Very large data sets are typically analysed with the help of distributed processing tools such as Apache Hadoop (which is available as part of the Amazon EMR service). Hadoop can split processing between multiple servers (nodes), achieving much better speed and throughput by working in parallel.
I took a look at one of the data set directories and found these files:
$ aws s3 ls s3://nasanex/NEX-DCP30/NEX-quartile/rcp26/mon/atmos/tasmax/r1i1p1/v1.0/CONUS/
2013-09-29 17:58:42 1344734800 tasmax_ens-avg_amon_rcp26_CONUS_200601-201012.nc
2013-10-09 05:08:17 83 tasmax_ens-avg_amon_rcp26_CONUS_200601-201012.nc.md5
2013-09-29 18:18:00 1344715511 tasmax_ens-avg_amon_rcp26_CONUS_201101-201512.nc
2013-10-09 05:14:49 83 tasmax_ens-avg_amon_rcp26_CONUS_201101-201512.nc.md5
2013-09-29 18:15:33 1344778298 tasmax_ens-avg_amon_rcp26_CONUS_201601-202012.nc
2013-10-09 05:17:37 83 tasmax_ens-avg_amon_rcp26_CONUS_201601-202012.nc.md5
2013-09-29 18:20:42 1344775120 tasmax_ens-avg_amon_rcp26_CONUS_202101-202512.nc
2013-10-09 05:07:30 83 tasmax_ens-avg_amon_rcp26_CONUS_202101-202512.nc.md5
...
Each data file in this directory is 1.3GB (together with an MD5 file to verify file contents via a checksum). As of the 9th of August 2023, the CONUS
folder contains 152 files (~95GB).
I downloaded one of these files:
$ aws s3 cp s3://nasanex/NEX-DCP30/NEX-quartile/rcp26/mon/atmos/tasmax/r1i1p1/v1.0/CONUS/tasmax_ens-avg_amon_rcp26_CONUS_200601-201012.nc .

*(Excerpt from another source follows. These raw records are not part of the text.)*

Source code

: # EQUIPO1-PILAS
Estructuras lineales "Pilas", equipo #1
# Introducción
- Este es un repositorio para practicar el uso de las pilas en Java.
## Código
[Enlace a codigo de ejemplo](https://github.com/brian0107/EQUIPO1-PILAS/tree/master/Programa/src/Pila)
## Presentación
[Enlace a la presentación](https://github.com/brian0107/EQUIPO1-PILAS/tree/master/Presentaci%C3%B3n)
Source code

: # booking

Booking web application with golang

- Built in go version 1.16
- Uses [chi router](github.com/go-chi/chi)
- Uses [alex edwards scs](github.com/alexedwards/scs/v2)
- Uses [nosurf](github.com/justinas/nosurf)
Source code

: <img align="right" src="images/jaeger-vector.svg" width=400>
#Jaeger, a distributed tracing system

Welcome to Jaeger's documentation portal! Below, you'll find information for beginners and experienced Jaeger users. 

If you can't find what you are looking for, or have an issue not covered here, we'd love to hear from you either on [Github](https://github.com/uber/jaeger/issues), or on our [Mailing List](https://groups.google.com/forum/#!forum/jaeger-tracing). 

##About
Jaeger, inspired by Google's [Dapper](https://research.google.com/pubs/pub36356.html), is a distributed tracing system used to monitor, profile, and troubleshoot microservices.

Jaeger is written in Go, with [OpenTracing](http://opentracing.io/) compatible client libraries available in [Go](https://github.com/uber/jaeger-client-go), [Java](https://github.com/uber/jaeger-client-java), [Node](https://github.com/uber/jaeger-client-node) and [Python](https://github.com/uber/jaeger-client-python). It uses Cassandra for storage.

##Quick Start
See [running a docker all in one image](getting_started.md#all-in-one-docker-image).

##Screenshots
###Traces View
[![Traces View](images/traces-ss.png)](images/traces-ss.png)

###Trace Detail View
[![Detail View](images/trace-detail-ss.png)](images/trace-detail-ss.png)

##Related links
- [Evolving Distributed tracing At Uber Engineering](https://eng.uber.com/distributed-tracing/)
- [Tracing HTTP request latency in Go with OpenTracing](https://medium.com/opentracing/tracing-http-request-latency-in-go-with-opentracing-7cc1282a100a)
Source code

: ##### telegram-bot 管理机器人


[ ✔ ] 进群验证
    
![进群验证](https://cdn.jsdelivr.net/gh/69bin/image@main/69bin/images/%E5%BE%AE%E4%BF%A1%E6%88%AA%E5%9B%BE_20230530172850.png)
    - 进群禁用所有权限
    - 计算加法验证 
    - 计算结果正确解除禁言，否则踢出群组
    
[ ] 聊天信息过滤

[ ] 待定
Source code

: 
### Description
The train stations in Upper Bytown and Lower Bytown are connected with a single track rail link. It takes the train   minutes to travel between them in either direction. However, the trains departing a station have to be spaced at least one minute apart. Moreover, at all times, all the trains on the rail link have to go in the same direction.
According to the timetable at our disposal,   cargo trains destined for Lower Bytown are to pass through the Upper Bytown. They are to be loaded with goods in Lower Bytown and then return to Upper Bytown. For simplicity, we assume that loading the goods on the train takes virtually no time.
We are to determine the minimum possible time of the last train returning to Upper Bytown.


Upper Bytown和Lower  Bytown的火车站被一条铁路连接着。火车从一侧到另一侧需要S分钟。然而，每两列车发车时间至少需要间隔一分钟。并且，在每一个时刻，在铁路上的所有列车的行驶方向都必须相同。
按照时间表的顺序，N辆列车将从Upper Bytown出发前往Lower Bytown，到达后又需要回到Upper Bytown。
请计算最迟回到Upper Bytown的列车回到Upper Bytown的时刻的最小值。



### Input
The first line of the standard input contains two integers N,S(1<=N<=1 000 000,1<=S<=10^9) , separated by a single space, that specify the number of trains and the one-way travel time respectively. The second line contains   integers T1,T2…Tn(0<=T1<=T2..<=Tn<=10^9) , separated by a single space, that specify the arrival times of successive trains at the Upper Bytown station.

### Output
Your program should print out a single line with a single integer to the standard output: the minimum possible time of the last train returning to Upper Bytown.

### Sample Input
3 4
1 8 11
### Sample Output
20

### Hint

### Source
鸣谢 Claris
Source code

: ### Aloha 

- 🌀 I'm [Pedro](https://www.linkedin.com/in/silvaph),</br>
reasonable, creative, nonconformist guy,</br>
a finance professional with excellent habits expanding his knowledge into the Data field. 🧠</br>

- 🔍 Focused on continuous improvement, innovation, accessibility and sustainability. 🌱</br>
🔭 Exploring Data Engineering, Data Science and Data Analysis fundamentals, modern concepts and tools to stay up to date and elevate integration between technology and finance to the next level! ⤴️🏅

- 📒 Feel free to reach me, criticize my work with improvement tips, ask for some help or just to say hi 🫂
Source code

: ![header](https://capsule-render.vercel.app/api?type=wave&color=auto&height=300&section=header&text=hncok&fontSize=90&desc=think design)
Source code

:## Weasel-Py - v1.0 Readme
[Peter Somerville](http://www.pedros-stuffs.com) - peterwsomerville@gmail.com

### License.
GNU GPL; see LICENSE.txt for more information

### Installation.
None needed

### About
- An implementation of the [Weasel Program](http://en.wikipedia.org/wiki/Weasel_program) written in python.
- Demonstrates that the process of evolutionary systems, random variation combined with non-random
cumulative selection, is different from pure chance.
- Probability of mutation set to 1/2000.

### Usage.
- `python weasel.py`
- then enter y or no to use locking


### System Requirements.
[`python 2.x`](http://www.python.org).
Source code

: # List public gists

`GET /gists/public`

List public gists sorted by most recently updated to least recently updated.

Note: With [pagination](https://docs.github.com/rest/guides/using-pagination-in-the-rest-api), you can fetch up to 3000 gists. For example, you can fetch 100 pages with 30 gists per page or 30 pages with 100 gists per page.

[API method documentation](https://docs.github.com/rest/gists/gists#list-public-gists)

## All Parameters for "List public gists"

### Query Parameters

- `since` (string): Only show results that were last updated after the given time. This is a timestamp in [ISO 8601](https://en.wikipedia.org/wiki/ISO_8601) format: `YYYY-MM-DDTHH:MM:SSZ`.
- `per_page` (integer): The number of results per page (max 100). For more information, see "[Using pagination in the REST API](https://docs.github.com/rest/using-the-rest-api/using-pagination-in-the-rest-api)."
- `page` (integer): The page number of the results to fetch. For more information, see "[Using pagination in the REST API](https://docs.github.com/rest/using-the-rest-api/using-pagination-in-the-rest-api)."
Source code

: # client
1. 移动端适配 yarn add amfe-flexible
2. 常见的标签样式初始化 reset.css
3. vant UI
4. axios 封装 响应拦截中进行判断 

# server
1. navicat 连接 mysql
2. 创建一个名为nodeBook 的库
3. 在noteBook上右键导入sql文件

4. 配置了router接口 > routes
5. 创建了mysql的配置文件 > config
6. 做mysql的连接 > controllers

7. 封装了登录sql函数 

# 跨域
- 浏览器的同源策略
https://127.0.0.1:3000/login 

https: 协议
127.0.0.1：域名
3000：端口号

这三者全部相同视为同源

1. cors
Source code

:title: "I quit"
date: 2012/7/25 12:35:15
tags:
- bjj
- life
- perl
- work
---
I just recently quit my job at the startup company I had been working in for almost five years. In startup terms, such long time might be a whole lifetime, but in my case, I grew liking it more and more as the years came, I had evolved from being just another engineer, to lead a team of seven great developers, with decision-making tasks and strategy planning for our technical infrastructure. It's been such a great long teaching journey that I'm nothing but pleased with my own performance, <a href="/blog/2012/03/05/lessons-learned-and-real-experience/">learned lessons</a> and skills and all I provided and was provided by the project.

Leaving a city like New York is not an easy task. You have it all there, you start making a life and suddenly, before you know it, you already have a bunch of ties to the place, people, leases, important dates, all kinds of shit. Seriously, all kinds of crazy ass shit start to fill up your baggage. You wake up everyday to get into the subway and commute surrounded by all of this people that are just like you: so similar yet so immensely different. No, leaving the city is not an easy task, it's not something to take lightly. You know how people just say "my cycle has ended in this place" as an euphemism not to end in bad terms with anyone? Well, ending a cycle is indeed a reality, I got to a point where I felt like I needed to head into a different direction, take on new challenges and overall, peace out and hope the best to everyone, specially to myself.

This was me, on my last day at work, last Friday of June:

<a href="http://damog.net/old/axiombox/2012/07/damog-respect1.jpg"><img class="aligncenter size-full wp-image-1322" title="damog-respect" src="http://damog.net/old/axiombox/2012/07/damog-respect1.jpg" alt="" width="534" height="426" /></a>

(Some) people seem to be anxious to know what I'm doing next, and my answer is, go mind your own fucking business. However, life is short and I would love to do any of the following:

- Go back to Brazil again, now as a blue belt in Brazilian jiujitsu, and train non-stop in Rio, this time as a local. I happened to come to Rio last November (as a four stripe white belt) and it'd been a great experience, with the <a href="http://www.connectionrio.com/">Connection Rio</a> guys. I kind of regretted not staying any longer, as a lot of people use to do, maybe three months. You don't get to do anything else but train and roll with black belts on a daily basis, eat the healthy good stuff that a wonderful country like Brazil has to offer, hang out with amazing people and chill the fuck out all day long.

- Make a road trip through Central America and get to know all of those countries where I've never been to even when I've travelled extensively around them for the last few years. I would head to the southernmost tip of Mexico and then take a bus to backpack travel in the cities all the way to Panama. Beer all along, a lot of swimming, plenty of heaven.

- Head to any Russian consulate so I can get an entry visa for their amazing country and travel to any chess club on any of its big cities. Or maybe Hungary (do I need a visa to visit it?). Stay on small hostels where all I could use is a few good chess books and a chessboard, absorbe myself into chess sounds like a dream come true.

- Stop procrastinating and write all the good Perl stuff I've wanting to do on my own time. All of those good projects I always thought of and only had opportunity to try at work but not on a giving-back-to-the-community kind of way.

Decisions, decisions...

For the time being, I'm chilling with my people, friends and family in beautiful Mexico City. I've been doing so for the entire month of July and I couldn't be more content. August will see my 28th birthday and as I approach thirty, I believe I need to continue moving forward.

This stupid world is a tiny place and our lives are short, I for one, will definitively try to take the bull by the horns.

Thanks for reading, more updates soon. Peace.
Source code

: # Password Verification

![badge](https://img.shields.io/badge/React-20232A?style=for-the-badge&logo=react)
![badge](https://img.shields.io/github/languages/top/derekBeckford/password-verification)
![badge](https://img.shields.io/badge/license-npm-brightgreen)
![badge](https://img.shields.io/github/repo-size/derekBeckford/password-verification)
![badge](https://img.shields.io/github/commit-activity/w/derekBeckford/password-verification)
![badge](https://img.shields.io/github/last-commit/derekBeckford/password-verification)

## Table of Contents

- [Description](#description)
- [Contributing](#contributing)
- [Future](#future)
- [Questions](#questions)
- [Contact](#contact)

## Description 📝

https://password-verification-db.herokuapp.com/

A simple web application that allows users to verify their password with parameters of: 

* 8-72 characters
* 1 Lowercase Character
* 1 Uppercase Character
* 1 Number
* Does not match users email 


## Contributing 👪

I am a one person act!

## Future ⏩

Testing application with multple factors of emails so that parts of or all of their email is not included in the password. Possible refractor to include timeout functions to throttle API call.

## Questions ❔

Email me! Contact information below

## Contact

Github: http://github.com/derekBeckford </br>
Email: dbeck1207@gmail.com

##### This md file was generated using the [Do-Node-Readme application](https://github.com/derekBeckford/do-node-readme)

Completed 160 of 160 part(s) with 1 file(s) remaining
The aws s3 cp
command used multi-part download to retrieve the file. Depending on your internet connection speed, this may take a few seconds.
The result is a local file that can be accessed via Python:
$ ls -l
total 1313244
-rw-rw-r-- 1 ec2-user ec2-user 1344734800 Sep 29 2013 tasmax_ens-avg_amon_rcp26_CONUS_200601-201012.nc
It is in .nc
format, which I think is a NetCDF.
I recommend processing few files at a time in line with your volume size, considering EBS data volumes have 16TiB maximum size.